Beyond Hereford, my route took me past a number of beef processing plants and more feedlots. Even with a slight breeze, the stench was overwhelming for a city slicker like myself. I later learned that the odor comes from what locals call “shust”—cow excrement and dust from industrial feedlots—and that breathing it long-term can cause health problems. I did my best to breathe through my mouth all the way to Friona.

At home, I pretty much stick to a plant-based diet, but out here on the road, I eat what is available and close at hand. That often means fast food. So I was happy to find a local Thai joint, Thai Sky, across the street from my hotel. I ate well, chowing down on tofu and veggie stir fry. It felt good.

Photograph by Aaron Chamberlain

Friona to Morton

October 1, Distance: 67 Miles

It was thirty miles to the town of Muleshoe, with nothing in between Friona and there, so I made sure to load up on water and snacks before leaving for the day. In Muleshoe, I had to take a long break to finish some day-job work. I got a Big Mac and sat outside McDonald’s to mooch off of their Wi-Fi. McDonald’s Wi-Fi is a reliable amenity on the road.

Once the work was done, it was time to have some fun, by which I mean riding into a headwind. The headwind lasted all the way to Muleshoe National Wildlife Refuge, twenty miles away. Outside the refuge, I picked up a dropped antler I spotted next to the road. It’s my only keepsake from the trip so far (I don’t have a lot of room on the bike for much else). Inside the refuge, the land was desolate yet beautiful. I was hoping to spot some actual wildlife, but the only animals I saw were some fire ants when I was taking a refueling brake. The rest of the ride was flat and hotter than it had been in a few days. It had me looking for shade on a stretch of road that was severely lacking in trees. I was very happy when I arrived at an RV park in Morton, where I’d be camping, and was greeted by a horde of puppies. I wish every ride ended with puppies.

Morton to Denver City

October 2, Distance: 54 Miles

What a day. I made plans to meet Shawn Phillips, a friend and co-owner of Good Line Beer Company, at Allsup’s at 7 a.m., along with two of his friends from Lubbock. They were going to ride with me for the first fifteen or so miles. When I got to Allsup’s, they were not there, but that was fine, because I had to change my back tube. The process takes a while, since I have to basically unload the entire bike to flip it over and take off my wheel. Finally, when my bike was good to go, they still had not arrived. I called Shawn and he said they were waiting at Allsup’s. It turns out that Morton, a little town of 1,800 people, has two Allsup’s. Once we figured that out, we joined up and I met his friends: Jerod Foster, a photographer, professor at Texas Tech, and avid cyclist, and Bryan Giemza, also a professor at Texas Tech. Jerod and I realized that we already followed each other on Instagram. After our introductions, we were on the road. It was a nice, mostly flat ride to Denver City. The first hour was easy and we took it at a pace that allowed for conversation. Then the headwind started to pick up. It wasn’t too bad, yet, but I knew it was going to get nasty later. Around fifteen miles in, we took a break to shoot a few photos and say our goodbyes. The other guys turned off down a gravel road to make their way back to their cars, and I continued south. Fast-forward half an hour and I was fighting 15–20 miles per hour headwinds. I was going slow—very slow. From Morton, it’s forty miles until the next town of Plains and I was barely halfway there. I made the best of it, taking it slow and making sure to enjoy the scenery, which there was not much of.

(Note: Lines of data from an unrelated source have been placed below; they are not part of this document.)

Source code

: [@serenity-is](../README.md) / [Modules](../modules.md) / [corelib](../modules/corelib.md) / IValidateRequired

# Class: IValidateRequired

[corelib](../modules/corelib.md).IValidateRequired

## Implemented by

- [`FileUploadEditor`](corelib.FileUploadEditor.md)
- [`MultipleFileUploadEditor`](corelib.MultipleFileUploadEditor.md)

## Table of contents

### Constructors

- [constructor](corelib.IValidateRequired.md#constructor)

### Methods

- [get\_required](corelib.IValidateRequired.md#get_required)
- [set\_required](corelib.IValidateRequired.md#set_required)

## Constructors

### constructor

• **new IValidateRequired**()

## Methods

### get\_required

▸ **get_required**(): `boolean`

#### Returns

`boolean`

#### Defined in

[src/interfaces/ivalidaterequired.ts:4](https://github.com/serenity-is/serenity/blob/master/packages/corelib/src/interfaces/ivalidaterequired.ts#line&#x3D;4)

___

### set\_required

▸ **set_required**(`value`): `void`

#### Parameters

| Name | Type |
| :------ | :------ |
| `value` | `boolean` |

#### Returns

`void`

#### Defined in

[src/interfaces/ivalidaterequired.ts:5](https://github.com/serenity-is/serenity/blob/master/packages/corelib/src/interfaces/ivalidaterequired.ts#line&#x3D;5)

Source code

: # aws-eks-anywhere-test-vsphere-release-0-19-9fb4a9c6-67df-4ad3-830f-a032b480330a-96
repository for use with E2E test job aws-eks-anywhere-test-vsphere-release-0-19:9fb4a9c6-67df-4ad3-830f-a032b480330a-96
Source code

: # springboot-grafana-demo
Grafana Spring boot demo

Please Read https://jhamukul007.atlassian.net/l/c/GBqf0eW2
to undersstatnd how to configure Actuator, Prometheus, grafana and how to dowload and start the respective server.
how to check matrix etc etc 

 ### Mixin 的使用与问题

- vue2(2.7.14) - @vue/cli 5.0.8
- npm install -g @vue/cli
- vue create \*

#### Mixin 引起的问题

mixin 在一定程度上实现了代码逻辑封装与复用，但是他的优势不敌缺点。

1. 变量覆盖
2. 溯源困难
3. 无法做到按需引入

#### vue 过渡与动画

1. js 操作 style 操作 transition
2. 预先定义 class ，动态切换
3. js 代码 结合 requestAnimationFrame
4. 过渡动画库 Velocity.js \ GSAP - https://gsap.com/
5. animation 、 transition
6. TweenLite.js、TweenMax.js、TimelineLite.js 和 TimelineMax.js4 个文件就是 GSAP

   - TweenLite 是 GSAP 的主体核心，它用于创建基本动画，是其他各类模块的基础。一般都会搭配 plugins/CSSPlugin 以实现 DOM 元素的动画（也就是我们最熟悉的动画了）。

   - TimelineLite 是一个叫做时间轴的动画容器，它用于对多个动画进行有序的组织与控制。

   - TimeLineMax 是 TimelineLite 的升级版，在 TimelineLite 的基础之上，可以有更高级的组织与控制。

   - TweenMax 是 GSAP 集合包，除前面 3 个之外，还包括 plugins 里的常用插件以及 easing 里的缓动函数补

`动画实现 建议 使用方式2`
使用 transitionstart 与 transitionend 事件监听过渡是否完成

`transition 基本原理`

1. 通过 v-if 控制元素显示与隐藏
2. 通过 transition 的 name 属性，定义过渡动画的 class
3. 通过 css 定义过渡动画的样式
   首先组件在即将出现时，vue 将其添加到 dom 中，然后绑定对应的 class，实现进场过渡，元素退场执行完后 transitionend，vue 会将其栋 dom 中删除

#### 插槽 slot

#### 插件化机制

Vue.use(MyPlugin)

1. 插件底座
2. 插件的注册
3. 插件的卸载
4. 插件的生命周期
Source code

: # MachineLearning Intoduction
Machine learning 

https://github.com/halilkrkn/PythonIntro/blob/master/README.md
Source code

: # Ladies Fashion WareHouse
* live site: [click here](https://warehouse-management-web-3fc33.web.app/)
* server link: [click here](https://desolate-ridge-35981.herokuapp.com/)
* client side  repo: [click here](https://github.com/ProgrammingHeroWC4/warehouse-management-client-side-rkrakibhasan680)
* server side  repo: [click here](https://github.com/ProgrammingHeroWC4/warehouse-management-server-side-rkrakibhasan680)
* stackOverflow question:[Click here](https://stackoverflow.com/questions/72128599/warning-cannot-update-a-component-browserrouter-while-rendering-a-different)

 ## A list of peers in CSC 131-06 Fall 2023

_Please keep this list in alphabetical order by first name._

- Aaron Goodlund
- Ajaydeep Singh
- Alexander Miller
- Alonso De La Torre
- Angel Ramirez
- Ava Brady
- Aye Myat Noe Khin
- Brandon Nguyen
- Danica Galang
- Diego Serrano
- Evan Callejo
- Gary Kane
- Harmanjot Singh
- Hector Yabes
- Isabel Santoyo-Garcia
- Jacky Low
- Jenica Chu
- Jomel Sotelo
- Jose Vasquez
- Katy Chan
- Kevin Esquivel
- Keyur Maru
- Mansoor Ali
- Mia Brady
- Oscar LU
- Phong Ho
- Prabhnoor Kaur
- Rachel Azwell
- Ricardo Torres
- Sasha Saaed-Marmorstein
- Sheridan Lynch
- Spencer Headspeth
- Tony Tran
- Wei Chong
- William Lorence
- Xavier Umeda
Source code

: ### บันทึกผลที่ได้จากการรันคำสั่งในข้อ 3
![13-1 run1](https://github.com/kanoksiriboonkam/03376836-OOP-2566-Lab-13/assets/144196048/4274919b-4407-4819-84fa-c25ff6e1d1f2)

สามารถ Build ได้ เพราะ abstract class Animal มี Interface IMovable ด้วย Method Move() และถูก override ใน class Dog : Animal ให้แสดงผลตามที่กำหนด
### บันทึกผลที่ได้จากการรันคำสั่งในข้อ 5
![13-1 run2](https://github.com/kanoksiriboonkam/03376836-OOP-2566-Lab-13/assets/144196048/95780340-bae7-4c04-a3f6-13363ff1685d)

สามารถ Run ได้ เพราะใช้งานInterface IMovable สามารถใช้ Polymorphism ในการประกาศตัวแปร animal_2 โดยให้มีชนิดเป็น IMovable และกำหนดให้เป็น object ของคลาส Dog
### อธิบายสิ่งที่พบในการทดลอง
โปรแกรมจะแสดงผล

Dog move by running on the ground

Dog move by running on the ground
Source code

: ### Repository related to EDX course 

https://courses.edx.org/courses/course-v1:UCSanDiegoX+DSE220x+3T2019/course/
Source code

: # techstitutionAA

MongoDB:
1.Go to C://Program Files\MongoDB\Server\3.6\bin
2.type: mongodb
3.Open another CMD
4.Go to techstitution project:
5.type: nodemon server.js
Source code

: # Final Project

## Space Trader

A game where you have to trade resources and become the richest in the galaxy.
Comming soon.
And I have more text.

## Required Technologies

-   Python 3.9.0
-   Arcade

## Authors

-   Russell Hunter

I finally made it to Plains and looked at my average miles per hour, 9.5—yikes. I took an extended rest stop in the shade and sucked down two coffees and a chicken sandwich. It was only fifteen miles to Denver City, where my family was waiting. Even my goofy cattle dog, River, would be there. I kept that in my head for the rest of the ride, as the wind just continued getting stronger. I arrived at the hotel and gave everyone a big sweaty hug. The day had been a slog, but the reunion made it worth it.

Photograph by Aaron Chamberlain

Rest Day in Denver City

October 2, Distance: 0 Miles

This rest day was almost like being at home on a Saturday. The kids woke up and did their screen time; then we had breakfast. We took River for a few walks. He was not a big fan of the hotel elevator. My brother-in-law, Javier del Castillo, also joined us. He was going to be my support vehicle for a little while, meaning I wouldn’t have to ride fully loaded.

Denver City to Andrews

October 3, Distance: 51 Miles

It was tough to say goodbye to my family. I was busy getting my stuff together and fixing a flat as they were trying to get on the road as well. It was not the farewell the kids deserved, but I was already halfway done, as I kept assuring them. It was just me and Javier now. As he was packing the truck, we made plans to meet in Seminole, twenty miles away, for my first rest stop. The ride to Seminole was easy-breezy—this section of Texas Highway 214 seemed to be brand-new and mostly downhill. A couple miles outside of town, Javier passed me with an encouraging honk. He was waiting for me in Seminole, ready to fill my bottles with a jug of water he had brought from his home in San Francisco. He assured me it was the purest water I’d have on the trip. Who was I to argue?

From there, I was on U.S. 385 all the way to Andrews, passing at least 600,000 pump jacks. I was solidly in the Permian Basin now. After arriving in Andrews, we took Javier’s truck to get a couple plates of Nashville hot chicken. We finished the day dining on chicken, drinking beer, and watching the American Cornhole League World Championships on like ESPN 11, just like two roughnecks.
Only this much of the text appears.